Could you copy the lines below exactly, leaving none out?

##### Input #####

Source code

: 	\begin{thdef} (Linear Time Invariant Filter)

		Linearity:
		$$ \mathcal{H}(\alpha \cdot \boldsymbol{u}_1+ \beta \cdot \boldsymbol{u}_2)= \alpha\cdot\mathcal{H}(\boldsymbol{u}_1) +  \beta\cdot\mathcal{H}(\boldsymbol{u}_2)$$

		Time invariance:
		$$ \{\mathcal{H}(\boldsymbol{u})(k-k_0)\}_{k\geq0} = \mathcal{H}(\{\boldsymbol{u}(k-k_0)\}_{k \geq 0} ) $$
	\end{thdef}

#####

Answer to this task:
Source code

: 	\begin{thdef} (Linear Time Invariant Filter)

		Linearity:
		$$ \mathcal{H}(\alpha \cdot \boldsymbol{u}_1+ \beta \cdot \boldsymbol{u}_2)= \alpha\cdot\mathcal{H}(\boldsymbol{u}_1) +  \beta\cdot\mathcal{H}(\boldsymbol{u}_2)$$

		Time invariance:
		$$ \{\mathcal{H}(\boldsymbol{u})(k-k_0)\}_{k\geq0} = \mathcal{H}(\{\boldsymbol{u}(k-k_0)\}_{k \geq 0} ) $$
	\end{thdef}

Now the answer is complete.